The Holocaust was the cause
of my great crisis of faith when I was younger. It was my discovery of the
darkest side of humanity and creation, the challenge that made me question my
faith even as that faith grew and matured. I could not face the horror of it; I
could not not face the horror of it and so I studied the Holocaust and religion
and even German, looking for answers that, of course, I could not find. I came
to understand only that I could not understand it. So it remains a mystery, the
darkest mystery.
And this led me to a leap of
faith: I learned that I had to be willing to grant that there are questions
that may not have answers; that is faith.

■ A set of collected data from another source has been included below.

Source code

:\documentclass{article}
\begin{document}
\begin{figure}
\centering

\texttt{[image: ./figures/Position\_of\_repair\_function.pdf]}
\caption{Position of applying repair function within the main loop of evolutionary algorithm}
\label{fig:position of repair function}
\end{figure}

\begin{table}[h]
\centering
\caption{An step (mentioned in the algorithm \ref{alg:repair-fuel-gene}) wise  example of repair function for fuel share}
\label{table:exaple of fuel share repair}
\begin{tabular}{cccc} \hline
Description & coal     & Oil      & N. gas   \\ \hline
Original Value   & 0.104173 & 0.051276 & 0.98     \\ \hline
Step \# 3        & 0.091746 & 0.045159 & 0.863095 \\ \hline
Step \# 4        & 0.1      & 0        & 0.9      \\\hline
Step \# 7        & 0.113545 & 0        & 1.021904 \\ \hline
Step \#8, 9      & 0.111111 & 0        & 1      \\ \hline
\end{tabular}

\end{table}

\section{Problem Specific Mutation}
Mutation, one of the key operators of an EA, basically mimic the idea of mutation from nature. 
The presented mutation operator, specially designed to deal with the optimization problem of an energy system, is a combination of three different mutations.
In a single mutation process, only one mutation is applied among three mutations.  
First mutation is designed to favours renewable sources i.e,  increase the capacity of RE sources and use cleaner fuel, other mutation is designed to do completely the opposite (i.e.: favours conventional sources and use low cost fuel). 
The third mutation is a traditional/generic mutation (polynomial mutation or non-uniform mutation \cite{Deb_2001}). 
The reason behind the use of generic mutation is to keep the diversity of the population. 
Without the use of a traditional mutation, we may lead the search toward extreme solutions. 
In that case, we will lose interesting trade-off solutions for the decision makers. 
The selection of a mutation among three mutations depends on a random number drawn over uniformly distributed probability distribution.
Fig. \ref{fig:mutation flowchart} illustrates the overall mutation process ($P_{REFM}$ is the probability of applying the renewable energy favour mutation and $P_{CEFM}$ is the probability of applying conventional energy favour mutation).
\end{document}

I learned to believe that even after
the Holocaust, there is a God; that is faith.
To accept God in the face of
great evil… takes great faith.
But, thank God, we do not
face great evil often; most of us never do. Instead we face the merely bad and
we face it every day – the bad acts of bad people and the bad acts of good
people – and it starts early, on the playground when another kid who doesn’t
yet know better does something mean, something bad. And, oh, how we want to
protect our children from that, how it hurts the first time we see a kid – a
good kid – doing something bad to our children. How we hope our children can see
past this moment and not view it as an example. How we pray that our children
will forever be the good guys. But as they grow older, they cannot help but be
exposed to the bad sides of this world that we are leaving them. And how we
fear what they will come to think and to believe when they see our worst on the
news: How, today, can a child compute Kosovo or Colombine?
I sometimes wondered whether
my own mother and father sheltered me too much, whether they did too good a job
as protective parents. As I grew older, I was surprised by all the bad things
people could do… especially at work – but even at church. My parents didn’t
warn me, I thought. But now I understand why they didn’t sit me down and talk
about it: How do you start that conversation with a child, to tell them about
bad and about evil? How do you ruin innocence?
And yet, as I grew yet older
and as I thought about this more, I came to realize that my parents may not
have always warned me. But they did arm me. And so does God.
My father, a very honorable
man, told me that I had to look myself in the mirror every morning when I
shaved – well… in my case, when I brushed my teeth, at least – and I should
never do anything to someone else that would make me want to look away from
that mirror. He told me that when people fought with me with low blows I should
not sink to their level but I should rise up and be above them. He told me that
I would have to do hard things – he had fired people – but that I should treat
all people with honor. My mother, a very honorable woman, told me that I should
treat people with fairness and forgiveness.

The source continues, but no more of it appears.